_TASK DETAILS_
The answer is every line in the data below that contains the word "https".

_RECORD SET_
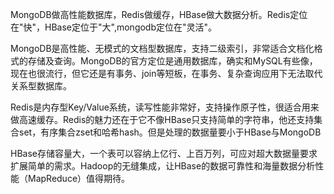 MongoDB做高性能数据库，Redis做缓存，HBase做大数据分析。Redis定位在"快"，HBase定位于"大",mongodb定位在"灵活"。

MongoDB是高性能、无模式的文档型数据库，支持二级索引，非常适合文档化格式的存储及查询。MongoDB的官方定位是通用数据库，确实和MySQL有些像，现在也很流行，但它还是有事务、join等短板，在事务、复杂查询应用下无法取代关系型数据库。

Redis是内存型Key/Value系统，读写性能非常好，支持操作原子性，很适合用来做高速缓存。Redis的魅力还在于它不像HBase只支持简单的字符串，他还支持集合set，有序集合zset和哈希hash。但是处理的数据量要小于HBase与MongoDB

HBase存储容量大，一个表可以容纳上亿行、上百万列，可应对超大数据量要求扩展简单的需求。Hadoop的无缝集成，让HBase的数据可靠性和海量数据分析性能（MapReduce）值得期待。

...

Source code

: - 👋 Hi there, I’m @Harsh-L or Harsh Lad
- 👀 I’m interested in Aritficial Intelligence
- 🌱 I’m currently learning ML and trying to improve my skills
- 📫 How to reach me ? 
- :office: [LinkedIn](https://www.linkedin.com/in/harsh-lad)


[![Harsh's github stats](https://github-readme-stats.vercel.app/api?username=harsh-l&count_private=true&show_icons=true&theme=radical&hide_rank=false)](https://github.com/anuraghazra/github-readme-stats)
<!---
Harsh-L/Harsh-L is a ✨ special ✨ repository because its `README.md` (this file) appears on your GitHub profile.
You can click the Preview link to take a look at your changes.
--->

_RESPONSE TO THIS EXERCISE_
- :office: [LinkedIn](https://www.linkedin.com/in/harsh-lad)
[![Harsh's github stats](https://github-readme-stats.vercel.app/api?username=harsh-l&count_private=true&show_icons=true&theme=radical&hide_rank=false)](https://github.com/anuraghazra/github-readme-stats)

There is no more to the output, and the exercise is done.